However I can say that most of the titles in the set are as evocative for me as a madeleine was for Proust. I spent hours watching James Cagney’s portrayal of master showman George M. Cohan in “Yankee Doodle Dandy” because it was a standby on the old “Million Dollar Movie” series that used to air repeat showings of one film for a week when I was a kid.  And I still got a kick out of watching the jaunty Cagney perform his distinctively stiff-legged dance numbers, including the title song and Cohan's signature "Give My Regards to Broadway."

 

Similarly, I have seen every incarnation of “A Star is Born” (including the 1976 remake with Barbra Streisand and Kris Kristofferson) but there is no besting the  1954 version of this showbiz morality story with Judy Garland and James Mason (although I can’t figure out why the set producers left out all the great extras that are on the disc already in my DVD library).

Meanwhile, the movie version of John Kander & Fred Ebb’s Cabaret, which two friends and I enjoyed so much when we first saw it that we stayed for a second showing (which movie theaters used to be more tolerant of) is slightly different from the staged version but just as terrific and showcases Liza Minnelli at the top of her game.
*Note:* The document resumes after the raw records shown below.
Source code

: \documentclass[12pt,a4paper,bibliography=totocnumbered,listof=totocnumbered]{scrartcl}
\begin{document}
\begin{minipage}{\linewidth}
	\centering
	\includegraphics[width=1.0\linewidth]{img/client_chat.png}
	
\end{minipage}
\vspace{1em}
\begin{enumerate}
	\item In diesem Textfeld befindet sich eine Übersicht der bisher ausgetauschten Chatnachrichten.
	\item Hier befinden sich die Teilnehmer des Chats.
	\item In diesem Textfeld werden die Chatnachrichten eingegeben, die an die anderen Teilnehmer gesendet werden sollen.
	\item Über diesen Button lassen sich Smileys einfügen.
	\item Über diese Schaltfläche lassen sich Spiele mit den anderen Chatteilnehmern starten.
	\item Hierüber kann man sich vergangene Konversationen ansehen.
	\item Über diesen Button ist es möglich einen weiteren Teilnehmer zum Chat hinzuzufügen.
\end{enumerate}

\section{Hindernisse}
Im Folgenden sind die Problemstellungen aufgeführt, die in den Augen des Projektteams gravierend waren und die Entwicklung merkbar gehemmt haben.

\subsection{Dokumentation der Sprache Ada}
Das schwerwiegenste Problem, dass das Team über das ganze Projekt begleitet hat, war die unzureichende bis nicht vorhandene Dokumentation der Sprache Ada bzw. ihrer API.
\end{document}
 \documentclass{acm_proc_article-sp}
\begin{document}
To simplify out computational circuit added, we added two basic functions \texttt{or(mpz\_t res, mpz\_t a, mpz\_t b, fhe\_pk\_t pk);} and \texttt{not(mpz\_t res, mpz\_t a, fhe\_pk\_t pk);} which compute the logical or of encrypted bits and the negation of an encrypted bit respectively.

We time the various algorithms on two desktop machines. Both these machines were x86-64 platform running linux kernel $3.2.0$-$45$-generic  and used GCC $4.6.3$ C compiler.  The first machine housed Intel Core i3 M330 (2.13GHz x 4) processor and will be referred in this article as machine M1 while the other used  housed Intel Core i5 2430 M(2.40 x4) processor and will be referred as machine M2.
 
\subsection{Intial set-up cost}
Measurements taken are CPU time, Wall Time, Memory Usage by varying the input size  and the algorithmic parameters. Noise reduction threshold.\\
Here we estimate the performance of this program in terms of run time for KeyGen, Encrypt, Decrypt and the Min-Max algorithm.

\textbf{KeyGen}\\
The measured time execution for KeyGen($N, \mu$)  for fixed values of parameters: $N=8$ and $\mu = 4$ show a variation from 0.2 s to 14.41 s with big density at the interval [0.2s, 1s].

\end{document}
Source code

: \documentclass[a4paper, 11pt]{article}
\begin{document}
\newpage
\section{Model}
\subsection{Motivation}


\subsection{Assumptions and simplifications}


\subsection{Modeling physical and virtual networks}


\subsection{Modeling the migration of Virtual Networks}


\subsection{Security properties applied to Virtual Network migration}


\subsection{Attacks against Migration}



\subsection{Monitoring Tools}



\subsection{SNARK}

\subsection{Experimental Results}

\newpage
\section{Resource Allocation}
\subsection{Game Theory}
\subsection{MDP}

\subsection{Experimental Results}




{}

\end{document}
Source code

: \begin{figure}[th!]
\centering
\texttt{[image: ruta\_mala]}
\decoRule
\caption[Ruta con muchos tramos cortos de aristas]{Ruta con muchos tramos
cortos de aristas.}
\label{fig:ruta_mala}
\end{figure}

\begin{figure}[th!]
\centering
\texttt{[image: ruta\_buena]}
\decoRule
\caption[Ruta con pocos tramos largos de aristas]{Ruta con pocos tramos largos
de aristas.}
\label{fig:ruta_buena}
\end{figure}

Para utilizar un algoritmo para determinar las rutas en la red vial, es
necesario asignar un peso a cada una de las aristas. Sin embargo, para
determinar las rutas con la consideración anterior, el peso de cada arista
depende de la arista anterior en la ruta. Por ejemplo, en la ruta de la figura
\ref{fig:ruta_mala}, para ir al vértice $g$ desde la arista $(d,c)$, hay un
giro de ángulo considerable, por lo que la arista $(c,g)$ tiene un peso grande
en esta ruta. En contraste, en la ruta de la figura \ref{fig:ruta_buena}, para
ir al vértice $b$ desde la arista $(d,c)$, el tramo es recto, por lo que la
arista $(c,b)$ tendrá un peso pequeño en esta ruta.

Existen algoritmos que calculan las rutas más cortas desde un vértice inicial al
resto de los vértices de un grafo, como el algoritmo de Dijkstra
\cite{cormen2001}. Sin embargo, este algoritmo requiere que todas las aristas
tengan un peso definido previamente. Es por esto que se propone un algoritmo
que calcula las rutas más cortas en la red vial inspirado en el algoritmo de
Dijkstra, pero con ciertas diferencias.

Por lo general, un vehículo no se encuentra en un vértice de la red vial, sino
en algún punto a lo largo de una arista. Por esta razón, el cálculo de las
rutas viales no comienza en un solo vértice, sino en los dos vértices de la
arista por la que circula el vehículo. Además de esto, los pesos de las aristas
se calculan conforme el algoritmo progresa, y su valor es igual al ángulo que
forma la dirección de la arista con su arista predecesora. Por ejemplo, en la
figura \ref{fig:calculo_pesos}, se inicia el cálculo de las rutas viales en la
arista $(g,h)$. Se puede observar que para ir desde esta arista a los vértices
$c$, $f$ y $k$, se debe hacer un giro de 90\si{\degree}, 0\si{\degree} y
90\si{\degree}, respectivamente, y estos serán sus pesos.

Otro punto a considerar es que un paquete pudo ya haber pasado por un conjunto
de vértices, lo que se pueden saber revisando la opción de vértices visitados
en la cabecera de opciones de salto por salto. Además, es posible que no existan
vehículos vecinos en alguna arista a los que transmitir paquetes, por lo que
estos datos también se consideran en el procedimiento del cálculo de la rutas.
Plus its disc includes several featurettes including one in which Minnelli and her co-stars Joel Grey and Michael York reminisced in 1997 about the making of the movie and the genius of their director Bob Fosse.

It was great to make some discoveries too. I’d never seen “Broadway Melody,” which like so many of the films in the set is a backstage musical.  It opens with a cacophonous scene that recreates the music rooms of Tin Pan Alley where songwriters hawked their ware to publishers and producers, signaling right from the start that this movie is going to be a loud-and-proud musical. The film’s not-so-subtle “nancy boy” jokes made me flinch but it was sweet to see how fleshy chorus girls used to be.  

The entire 20-disc set is just $70 on Amazon.com, which is a bargain when you consider that watching these films, particularly if you do it sequentially, is like taking a course in the history of movie musicals, where almost everyone involved deserves an A.

February 16, 2013

A Hope-Filled Preview of the Spring Season


Let’s face it:  the fall theater season was disappointing as hell.

Of the 20 or so shows that opened on Broadway between last year’s Tony broadcast and the dropping of the ball in Times Square on New Year's Eve only five are still playing. And four of those survivors—Cat on a Hot Tin Roof, Picnic, The Mystery of Edwin Drood and Who’s Afraid of Virginia Woolf—are scheduled to close before spring officially arrives next month.

To be fair, some productions had planned limited runs, like the Roundabout Theatre Company’s Harvey (which pleased audiences and critics) and its Cyrano de Bergerac (which did not). And, of course, the Christmas-themed shows Elf and A Christmas Story had the expected seasonal limitations.

A few other shows were just quickie drive-bys like Mike Tyson: The Undisputed Truth, Lewis Black: Running on Empty and Frankie Valli and the Four Seasons on Broadway. But their very existence is tacit commentary on the state of the fall season. 

Even more distressing were the out-and-out flops like The Performers, Scandalous, Dead Accounts and The Anarchist, which despite being a new play by David Mamet and starring Patti LuPone, lasted just 17 performances. Meanwhile, off-Broadway fared only slightly better.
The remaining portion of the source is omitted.